What to work on — Within the lines below, find those that hold the string "upmu" and copy each one.

Listed records —
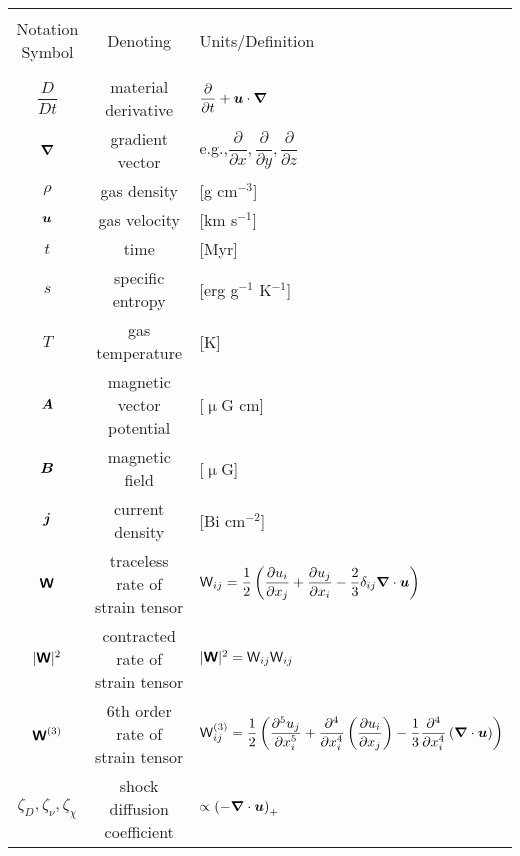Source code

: \documentclass[preprint2]{aastex63}
\newcommand{\vect}[1]{{{\mbox{\boldmath $#1$}}}}%
\newcommand{\mathbfss}[1]{\textbf{\textsf{#1}}}
\begin{document}
\begin{table*}[h]
\begin{tabular}{ccl}
\hline\hline\\
{Notation Symbol} & {Denoting} & {Units/Definition}\\\hline\\
 $\dfrac{D}{Dt}$ & material derivative & $\dfrac{\partial }{\partial t}+\vect{u}\cdot \vect\nabla$ \\
 $\vect\nabla$ & gradient vector & e.g.,$\dfrac{\partial }{\partial x},\dfrac{\partial }{\partial y},\dfrac{\partial }{\partial z}$ \\
 $\rho$ & gas density & [g cm$^{-3}$]  \\
 $\vect u$ & gas velocity & [km s$^{-1}$] \\
 $t$ & time & [Myr] \\
 $s$ & specific entropy & [erg g$^{-1}$ K$^{-1}$] \\
 $T$ & gas temperature & [K] \\
 $\vect A$ & magnetic vector potential & [$\upmu$G cm] \\
 $\vect B$ & magnetic field & [$\upmu$G] \\
 $\vect j$ & current density & [Bi cm$^{-2}$] \\
 $\mathbfss W$ & traceless rate of strain tensor &
   ${\mathsf W}_{ij} = \dfrac{1}{2}\left(\dfrac{\partial u_i}{\partial x_j}
                  + \dfrac{\partial u_j}{\partial x_i}
                  -\dfrac{2}{3} \delta_{ij}\vect\nabla\cdot \vect u\right)$ \\
 $|\mathbfss W|^2$ & contracted rate of strain tensor &
   $|\mathbfss W|^2={\mathsf W}_{ij}{\mathsf W}_{ij}$\\
 $\mathbfss W^{(3)}$ & 6th order rate of strain tensor &
   ${\mathsf W}_{ij}^{(3)} = \dfrac{1}{2}\left(\dfrac{\partial^5 u_j}{\partial x_i^5}
                  + \dfrac{\partial^4}{\partial x_i^4}\left(\dfrac{\partial u_i}{\partial x_j}\right)
                  -\dfrac{1}{3}\dfrac{\partial^4}{\partial x_i^4}\left(\vect\nabla\cdot \vect u\right)\right)$ \\
 $\zeta_{D},\zeta_{\nu},\zeta_{\chi}$ & shock diffusion coefficient& $\propto \left(-\vect\nabla\cdot\vect u\right)_+$\\

\end{tabular}
\end{table*}
\end{document}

Answer —
 $\vect A$ & magnetic vector potential & [$\upmu$G cm] \\
 $\vect B$ & magnetic field & [$\upmu$G] \\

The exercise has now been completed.